FBI Ten Most Wanted Fugitive
- Charges: Unlawful flight to avoid prosecution, aggravated felonious sexual assault, felonious sexual assault; possession of child pornography (23 counts)
- Alias: Jon Willis, Christopher Keegan, Cody Keegan, Dylan Thomas, Dylan Natchitoches Pierce, Erick Anderson Lowell, Christopher D. Ahrens

Description
- Born: December 14, 1971 (age 54) Oklahoma, United States
- Occupation: student, salesman, computer specialist, webmaster

Status
- Convictions: 1990: sex performed by a child (2 counts), aggravated sexual assault (4 counts) 2009: aggravated felonious sexual assault, possession of child pornography (23 counts)
- Penalty: 1990: imprisonment of ten years 2009: imprisonment of 20 years to 50 years
- Added: September 7, 2007
- Caught: June 5, 2008
- Number: 488
- Captured

= Jon Schillaci =

American child sex offender and former fugitive

Jon Savarino Schillaci (born December 14, 1971) is an American rapist and former fugitive who was added to the FBI's Top Ten Most Wanted Fugitives list on September 7, 2007. Schillaci is the 488th fugitive to be placed on the list. He was captured on June 5, 2008, in San José de Gracia, Michoacán, Mexico, after almost nine years on the run. On December 22, 2009, Schillaci was sentenced to 20 to 50 years in prison. He is incarcerated in Northern New Hampshire Correctional Facility and will be eligible for parole in December 2039.

==Early life==
Schillaci was born in Oklahoma in 1971 and was given up for adoption as an infant. Most of his childhood, which has been described as "turbulent", was spent in Texas. During his first prison term, Schillaci told officials he had been abused by a relative as a child. Prior to his arrest in 1989, he frequented the Neartown area of Houston. At the age of 17, Schillaci practiced transvestism. Schillaci has an educational background in behavioral sciences, computer science, drafting, philosophy, religion, and politics. He has also been described as computer savvy, an accomplished pianist, and an adequate guitarist. He attended, but did not graduate from, Clements High School in Sugar Land, Texas.

==Crimes in 1989==
In 1989, then 17-year-old Schillaci and a 20-year-old man were accused of sexually abusing two 11-year-old twin brothers. Schillaci and his friend befriended the brothers, who lived in an apartment with their single mother. They took the boys out for dinner and to screenings of The Rocky Horror Picture Show several times.

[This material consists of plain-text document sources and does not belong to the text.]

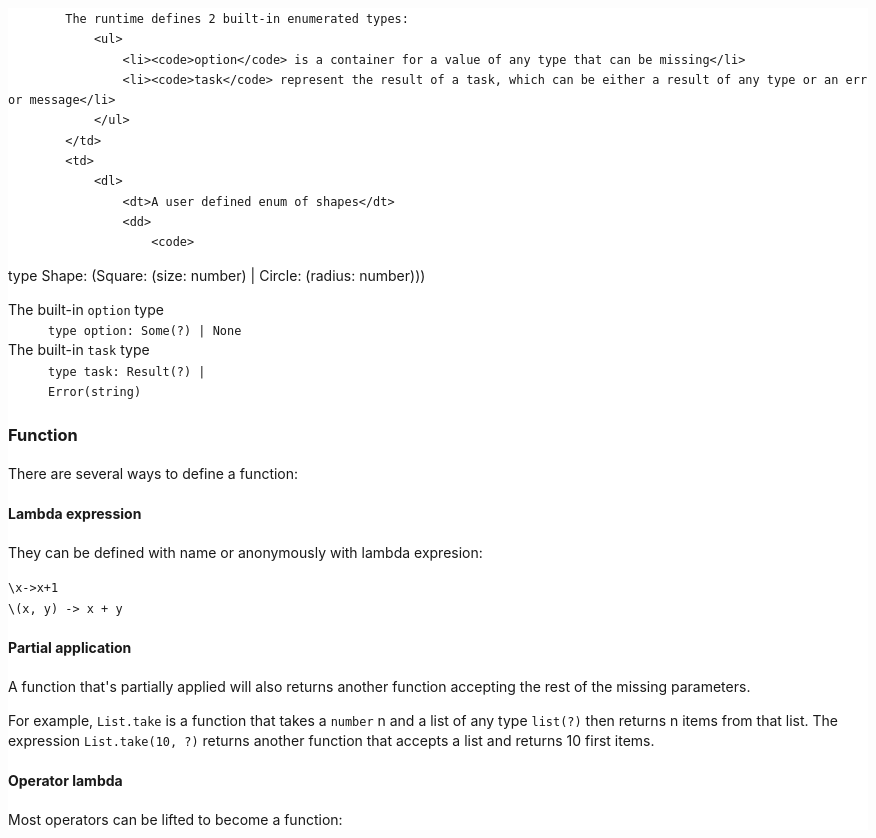             The runtime defines 2 built-in enumerated types: 
                <ul>
                    <li><code>option</code> is a container for a value of any type that can be missing</li>
                    <li><code>task</code> represent the result of a task, which can be either a result of any type or an error message</li>
                </ul>
            </td>
            <td>
                <dl>
                    <dt>A user defined enum of shapes</dt>
                    <dd>
                        <code>
type Shape: (Square: (size: number) | Circle: (radius: number)))
                        </code>
                    </dd>
                    <dt>The built-in <code>option</code> type</dt>
                    <dd>
                        <code>type option: Some(?) | None</code>
                    </dd>
                    <dt>The built-in <code>task</code> type</dt>
                    <dd>
                        <code>type task: Result(?) | Error(string)</code>
                    </dd>
                </dl>
            </td>
        </tr>
    </tbody>
</table>

### Function

There are several ways to define a function:

#### Lambda expression

They can be defined with name or anonymously with lambda expresion:

```
\x->x+1
\(x, y) -> x + y
```

#### Partial application

A function that's partially applied will also returns another function accepting the rest of the missing parameters.

For example, `List.take` is a function that takes a `number` n and a list of any type `list(?)` then returns n items from that list. The expression `List.take(10, ?)`  returns another function that accepts a list and returns 10 first items.

#### Operator lambda

Most operators can be lifted to become a function:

Later, they invited the boys to Schillaci's home, showed them a child pornography film, then videotaped the boys engaging in sexual acts with each other. After filming them, Schillaci engaged in sexual acts with both of the boys. He was arrested days later on January 29, 1989, when he tried to sell the video to an adult bookstore for $500.
He pleaded guilty to two counts of sex performed by a child and four counts of aggravated sexual assault and was convicted on April 26, 1990 and sentenced to 10 years in prison.

==Incarceration in Texas==
Schillaci, who was already fluent in Spanish, studied French and German in prison. He completed a bachelor's degree and two master's degrees in humanities and literature from the University of Houston.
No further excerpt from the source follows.